The laptop image scanned down her body as if she were a model for Playboy or Hustler. Army-green tank top. Running shorts and army boots. Standard desert camp gear. She was soaked in sweat, and the clothes clung to her like Saran Wrap. A point the cameraman had made the most of, both on his pan down and back up.
But this wasn’t who she was. It wasn’t the point of the interview. She flew the most lethal helicopter ever devised by man, and they were turning her into a p**n star. Her grip on her still-holstered M9 sidearm grew painful, but she couldn’t ease off.
At least it would be uphill from here.
“Em-i-ly!” “Whoo-hoo, Captain!” “Now that’s what we’re talking about!” The catcalls in the tent overrode the voiceover. Attracted attention from outside. More air jocks drifted in to see what was up. Is that how they thought of her every day?

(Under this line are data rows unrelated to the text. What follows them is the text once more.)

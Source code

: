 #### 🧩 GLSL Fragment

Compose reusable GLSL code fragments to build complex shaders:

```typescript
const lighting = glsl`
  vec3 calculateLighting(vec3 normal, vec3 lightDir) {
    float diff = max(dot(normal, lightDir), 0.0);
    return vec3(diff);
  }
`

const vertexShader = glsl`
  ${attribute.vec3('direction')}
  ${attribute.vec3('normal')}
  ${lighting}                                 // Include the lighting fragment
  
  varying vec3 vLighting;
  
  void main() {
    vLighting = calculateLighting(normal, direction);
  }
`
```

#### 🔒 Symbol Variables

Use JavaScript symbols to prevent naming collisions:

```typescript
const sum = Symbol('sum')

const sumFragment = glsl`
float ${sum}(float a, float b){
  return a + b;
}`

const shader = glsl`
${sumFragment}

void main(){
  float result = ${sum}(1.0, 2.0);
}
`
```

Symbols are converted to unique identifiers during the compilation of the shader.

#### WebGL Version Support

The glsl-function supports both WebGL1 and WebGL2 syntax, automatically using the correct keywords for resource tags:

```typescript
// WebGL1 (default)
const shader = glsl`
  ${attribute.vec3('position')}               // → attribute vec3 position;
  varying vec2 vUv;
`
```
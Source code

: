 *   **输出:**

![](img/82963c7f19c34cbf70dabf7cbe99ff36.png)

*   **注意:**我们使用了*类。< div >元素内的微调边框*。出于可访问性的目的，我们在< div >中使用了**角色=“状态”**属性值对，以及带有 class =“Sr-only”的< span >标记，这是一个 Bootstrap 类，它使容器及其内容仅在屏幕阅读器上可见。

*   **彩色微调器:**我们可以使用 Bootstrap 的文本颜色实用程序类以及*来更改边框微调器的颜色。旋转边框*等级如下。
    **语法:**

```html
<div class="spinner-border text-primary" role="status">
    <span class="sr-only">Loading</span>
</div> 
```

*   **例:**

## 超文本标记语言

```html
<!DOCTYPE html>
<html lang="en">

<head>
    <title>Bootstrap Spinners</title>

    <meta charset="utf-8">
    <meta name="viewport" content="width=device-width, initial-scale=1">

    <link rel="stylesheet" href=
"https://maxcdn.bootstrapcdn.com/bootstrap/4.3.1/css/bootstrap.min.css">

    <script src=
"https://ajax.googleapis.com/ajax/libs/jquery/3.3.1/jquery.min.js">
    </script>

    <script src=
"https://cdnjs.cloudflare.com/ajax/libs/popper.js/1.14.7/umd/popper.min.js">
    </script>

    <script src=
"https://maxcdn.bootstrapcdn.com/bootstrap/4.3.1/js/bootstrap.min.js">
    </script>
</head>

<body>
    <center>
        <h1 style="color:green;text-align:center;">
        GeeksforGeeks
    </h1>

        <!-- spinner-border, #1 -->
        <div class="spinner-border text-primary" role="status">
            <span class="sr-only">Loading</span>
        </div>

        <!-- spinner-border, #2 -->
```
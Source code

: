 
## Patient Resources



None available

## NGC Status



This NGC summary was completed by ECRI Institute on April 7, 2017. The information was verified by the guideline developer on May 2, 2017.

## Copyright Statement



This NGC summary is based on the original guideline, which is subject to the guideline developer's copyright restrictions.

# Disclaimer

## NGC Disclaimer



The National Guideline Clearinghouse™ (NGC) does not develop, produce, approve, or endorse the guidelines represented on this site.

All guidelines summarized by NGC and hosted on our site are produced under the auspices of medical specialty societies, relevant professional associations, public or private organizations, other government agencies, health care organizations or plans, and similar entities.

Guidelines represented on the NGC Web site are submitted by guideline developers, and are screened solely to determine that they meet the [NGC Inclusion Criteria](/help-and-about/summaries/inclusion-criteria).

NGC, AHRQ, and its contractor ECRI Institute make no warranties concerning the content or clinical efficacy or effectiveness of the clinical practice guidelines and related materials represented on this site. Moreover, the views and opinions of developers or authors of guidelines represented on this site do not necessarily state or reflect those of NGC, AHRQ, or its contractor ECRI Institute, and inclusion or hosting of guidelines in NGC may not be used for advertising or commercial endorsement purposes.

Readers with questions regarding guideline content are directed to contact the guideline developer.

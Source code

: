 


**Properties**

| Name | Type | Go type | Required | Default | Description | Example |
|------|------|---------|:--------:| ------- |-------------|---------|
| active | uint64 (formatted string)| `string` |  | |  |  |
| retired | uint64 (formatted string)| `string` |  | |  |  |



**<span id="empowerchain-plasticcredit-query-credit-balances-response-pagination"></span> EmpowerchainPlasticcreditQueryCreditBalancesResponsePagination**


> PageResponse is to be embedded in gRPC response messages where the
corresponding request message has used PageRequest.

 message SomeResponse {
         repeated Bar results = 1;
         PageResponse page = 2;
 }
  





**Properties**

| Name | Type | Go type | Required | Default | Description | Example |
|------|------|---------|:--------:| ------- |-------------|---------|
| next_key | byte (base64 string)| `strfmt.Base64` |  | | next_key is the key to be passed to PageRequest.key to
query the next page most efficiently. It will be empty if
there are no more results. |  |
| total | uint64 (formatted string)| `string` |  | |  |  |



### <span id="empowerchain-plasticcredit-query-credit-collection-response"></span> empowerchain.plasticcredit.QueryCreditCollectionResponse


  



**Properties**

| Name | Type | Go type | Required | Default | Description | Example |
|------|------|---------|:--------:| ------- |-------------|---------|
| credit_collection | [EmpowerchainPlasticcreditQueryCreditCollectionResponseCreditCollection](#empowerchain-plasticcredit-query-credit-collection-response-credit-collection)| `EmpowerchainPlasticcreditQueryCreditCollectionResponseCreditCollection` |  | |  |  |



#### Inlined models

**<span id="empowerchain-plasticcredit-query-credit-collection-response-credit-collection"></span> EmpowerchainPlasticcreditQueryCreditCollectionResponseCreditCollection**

To react would only admit her intimidation. And that door wouldn’t be opened for anybody.
Even on the tiny laptop you could see good muscle definition. Emily had never been a bodybuilder but she lifted enough weights to hang right at her best fighting weight. And though the guys were still hooting over the narration, she wasn’t particularly happy with how she looked. She’d never met a woman who didn’t feel that way and ignored it as well as she could.
Did guys feel like that? This crowd seemed pretty pleased every time the camera caught one of them. A lot of macho shoulder punching, hard enough to bruise, each time one of them made national television.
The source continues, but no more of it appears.